── Records for the task ──

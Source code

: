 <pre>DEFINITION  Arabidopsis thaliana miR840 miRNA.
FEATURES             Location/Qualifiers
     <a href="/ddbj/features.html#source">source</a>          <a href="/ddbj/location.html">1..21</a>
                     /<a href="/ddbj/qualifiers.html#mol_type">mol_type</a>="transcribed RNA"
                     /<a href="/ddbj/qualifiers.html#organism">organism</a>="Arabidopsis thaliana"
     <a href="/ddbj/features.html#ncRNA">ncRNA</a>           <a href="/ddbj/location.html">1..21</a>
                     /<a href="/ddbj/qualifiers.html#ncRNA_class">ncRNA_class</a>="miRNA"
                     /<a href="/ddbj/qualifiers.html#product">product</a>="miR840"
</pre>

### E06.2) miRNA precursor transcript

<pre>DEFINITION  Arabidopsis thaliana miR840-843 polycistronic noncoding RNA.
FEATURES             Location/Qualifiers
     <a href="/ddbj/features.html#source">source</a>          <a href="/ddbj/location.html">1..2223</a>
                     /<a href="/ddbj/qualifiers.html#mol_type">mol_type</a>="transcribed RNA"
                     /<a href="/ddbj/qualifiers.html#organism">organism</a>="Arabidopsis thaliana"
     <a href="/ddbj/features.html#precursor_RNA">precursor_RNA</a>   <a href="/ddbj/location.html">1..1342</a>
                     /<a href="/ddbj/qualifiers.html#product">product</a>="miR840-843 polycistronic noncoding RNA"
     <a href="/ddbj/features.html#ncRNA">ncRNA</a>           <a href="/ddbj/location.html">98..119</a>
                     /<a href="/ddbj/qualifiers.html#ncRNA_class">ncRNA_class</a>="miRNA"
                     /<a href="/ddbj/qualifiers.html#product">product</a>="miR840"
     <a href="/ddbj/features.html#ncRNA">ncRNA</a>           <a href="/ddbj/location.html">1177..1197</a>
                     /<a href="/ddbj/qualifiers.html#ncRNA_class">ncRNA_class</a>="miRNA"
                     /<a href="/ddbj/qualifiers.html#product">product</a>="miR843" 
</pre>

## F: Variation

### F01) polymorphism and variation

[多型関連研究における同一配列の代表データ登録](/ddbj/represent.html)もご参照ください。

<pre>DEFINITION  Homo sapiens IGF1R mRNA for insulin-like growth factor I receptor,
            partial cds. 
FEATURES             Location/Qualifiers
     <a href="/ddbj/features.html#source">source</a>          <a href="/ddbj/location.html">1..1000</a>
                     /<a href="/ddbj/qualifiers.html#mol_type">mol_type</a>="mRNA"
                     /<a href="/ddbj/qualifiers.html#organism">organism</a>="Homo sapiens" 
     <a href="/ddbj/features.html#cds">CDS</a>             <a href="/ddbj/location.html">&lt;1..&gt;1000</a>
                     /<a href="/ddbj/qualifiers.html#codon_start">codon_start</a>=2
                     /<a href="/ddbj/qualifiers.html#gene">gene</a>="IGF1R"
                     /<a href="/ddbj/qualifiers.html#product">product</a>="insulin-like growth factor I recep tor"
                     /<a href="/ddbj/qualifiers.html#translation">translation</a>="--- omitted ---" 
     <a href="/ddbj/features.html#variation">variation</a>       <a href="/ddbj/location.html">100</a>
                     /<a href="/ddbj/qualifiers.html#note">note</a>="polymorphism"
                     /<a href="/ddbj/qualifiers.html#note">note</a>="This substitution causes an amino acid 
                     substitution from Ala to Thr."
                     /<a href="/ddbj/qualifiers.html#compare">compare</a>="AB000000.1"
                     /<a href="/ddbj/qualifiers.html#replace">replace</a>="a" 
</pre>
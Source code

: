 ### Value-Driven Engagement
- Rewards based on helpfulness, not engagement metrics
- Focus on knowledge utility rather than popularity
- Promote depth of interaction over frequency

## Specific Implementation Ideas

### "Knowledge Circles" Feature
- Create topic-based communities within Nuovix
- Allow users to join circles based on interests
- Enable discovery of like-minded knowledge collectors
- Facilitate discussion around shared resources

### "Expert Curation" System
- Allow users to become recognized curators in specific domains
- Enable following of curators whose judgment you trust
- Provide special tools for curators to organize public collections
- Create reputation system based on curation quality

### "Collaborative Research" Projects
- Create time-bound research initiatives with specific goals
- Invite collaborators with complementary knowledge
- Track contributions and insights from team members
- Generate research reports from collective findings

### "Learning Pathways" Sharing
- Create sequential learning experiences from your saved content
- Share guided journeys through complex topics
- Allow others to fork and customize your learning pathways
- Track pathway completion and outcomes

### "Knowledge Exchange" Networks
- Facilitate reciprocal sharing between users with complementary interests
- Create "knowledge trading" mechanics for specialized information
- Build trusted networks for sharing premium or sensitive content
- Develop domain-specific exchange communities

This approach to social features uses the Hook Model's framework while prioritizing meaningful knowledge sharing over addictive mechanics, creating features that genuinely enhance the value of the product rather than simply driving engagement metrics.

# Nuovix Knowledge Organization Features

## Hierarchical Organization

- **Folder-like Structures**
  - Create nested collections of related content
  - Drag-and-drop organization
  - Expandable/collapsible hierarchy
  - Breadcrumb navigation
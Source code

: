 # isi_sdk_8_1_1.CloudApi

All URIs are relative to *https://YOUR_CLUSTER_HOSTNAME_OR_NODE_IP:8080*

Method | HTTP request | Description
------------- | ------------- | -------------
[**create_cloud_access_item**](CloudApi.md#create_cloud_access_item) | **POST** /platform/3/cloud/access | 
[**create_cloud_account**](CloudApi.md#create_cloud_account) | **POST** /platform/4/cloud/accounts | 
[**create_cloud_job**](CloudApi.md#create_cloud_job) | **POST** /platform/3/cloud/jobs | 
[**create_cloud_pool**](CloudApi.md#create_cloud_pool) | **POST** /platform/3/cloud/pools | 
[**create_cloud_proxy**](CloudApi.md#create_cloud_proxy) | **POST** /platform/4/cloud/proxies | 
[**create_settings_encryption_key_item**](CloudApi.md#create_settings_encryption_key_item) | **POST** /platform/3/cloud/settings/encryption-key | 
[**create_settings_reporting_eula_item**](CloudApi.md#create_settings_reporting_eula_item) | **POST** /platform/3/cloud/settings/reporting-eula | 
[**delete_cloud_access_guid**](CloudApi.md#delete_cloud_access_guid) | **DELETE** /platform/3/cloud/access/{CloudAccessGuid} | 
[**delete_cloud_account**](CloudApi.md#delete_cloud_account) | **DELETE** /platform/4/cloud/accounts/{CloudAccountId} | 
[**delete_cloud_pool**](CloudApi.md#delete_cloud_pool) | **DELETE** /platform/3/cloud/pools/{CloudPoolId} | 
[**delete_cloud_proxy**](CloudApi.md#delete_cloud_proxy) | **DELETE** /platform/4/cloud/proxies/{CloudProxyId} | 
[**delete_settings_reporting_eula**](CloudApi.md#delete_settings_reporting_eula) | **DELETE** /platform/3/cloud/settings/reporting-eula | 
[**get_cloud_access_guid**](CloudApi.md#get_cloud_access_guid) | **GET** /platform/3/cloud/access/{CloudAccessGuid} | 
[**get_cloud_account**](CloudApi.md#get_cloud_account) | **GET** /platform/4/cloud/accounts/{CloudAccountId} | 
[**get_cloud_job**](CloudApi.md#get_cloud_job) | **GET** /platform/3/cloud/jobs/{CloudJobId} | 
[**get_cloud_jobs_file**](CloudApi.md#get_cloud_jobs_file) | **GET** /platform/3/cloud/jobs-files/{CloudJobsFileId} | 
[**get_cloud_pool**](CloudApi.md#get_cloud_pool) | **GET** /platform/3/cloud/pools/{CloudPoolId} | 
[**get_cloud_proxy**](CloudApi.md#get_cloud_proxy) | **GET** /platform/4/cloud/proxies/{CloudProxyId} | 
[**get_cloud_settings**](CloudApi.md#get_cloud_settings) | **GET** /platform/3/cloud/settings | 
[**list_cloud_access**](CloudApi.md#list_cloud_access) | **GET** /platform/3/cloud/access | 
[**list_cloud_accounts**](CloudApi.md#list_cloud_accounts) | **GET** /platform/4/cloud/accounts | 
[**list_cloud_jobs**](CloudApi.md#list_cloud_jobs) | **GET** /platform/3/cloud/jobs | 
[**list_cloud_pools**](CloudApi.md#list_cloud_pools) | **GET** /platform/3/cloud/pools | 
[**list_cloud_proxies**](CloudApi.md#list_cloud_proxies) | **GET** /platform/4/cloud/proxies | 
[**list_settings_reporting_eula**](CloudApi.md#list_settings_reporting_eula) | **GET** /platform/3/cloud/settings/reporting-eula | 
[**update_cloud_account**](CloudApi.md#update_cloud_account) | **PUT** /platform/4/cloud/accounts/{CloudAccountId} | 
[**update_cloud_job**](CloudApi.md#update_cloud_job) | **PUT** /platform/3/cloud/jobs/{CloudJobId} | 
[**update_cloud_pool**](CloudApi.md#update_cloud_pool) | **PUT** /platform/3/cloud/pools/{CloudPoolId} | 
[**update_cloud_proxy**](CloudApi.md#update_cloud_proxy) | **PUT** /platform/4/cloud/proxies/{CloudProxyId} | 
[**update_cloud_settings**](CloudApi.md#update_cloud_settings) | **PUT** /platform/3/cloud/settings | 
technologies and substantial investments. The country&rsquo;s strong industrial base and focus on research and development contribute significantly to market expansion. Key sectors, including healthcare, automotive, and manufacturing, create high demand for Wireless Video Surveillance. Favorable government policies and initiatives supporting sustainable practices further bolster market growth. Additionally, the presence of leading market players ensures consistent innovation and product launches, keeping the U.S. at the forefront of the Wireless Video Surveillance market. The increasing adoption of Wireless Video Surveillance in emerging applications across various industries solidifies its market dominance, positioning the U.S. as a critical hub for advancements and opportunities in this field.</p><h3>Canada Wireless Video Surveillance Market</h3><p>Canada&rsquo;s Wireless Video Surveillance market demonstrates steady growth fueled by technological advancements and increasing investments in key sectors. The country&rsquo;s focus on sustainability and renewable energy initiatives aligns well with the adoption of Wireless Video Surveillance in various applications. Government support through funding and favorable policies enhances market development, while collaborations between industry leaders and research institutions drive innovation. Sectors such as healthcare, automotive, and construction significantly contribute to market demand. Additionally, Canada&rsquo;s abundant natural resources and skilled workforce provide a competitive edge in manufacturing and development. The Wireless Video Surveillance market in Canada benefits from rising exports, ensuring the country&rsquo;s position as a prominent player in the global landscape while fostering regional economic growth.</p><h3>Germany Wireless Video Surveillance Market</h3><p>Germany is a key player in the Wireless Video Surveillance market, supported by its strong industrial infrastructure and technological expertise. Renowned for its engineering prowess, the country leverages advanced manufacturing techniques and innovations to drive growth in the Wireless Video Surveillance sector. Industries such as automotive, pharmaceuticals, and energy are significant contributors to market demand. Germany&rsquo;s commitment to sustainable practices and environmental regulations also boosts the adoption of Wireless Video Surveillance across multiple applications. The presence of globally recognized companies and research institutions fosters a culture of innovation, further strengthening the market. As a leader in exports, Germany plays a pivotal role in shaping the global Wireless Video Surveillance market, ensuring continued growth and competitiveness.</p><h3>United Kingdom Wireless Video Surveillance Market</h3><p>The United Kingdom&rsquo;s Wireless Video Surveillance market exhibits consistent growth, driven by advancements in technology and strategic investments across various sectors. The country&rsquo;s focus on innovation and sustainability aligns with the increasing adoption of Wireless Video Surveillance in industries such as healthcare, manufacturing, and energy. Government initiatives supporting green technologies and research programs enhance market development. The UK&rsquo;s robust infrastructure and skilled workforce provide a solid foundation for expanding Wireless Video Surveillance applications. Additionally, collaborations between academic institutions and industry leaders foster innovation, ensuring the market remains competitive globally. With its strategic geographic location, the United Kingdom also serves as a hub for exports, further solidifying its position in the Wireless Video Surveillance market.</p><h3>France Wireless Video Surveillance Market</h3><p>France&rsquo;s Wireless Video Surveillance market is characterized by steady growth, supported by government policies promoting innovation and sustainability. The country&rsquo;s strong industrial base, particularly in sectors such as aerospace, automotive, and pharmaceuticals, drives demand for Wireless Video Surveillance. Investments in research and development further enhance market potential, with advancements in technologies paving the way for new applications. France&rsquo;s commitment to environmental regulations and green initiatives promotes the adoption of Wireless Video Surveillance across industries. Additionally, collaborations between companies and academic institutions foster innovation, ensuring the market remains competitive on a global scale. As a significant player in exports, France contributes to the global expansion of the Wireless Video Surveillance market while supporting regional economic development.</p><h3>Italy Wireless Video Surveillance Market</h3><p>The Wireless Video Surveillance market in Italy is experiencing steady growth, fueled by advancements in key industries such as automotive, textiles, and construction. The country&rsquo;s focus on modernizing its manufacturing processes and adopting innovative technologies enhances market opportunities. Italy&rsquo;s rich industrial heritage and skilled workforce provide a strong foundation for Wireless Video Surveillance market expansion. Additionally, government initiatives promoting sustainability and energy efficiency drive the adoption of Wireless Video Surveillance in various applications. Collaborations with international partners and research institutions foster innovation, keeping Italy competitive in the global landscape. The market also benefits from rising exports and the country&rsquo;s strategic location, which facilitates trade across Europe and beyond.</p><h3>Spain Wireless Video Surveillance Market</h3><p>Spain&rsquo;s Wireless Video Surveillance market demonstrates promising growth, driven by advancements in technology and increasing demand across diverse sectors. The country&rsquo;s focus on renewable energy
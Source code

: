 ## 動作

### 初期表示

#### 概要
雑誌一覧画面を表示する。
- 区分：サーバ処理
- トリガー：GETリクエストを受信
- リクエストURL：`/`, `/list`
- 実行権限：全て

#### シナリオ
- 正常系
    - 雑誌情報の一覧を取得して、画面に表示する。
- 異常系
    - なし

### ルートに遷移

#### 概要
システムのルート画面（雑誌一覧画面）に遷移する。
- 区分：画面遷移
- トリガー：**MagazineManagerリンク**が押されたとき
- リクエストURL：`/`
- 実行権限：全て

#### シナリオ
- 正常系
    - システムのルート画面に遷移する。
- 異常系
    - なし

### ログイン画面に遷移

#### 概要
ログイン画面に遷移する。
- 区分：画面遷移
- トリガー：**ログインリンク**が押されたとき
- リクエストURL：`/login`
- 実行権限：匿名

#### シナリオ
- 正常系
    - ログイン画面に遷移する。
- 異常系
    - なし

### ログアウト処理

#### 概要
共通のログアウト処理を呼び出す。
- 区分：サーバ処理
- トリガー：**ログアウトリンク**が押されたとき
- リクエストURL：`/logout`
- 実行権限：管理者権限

───

▶ [Task prompt] From the line containing "### ログイン画面に遷移" through the last line of the entries above, print each line exactly as it stands.

▶ [Task output]
### ログイン画面に遷移

#### 概要
ログイン画面に遷移する。
- 区分：画面遷移
- トリガー：**ログインリンク**が押されたとき
- リクエストURL：`/login`
- 実行権限：匿名

#### シナリオ
- 正常系
    - ログイン画面に遷移する。
- 異常系
    - なし

### ログアウト処理

#### 概要
共通のログアウト処理を呼び出す。
- 区分：サーバ処理
- トリガー：**ログアウトリンク**が押されたとき
- リクエストURL：`/logout`
- 実行権限：管理者権限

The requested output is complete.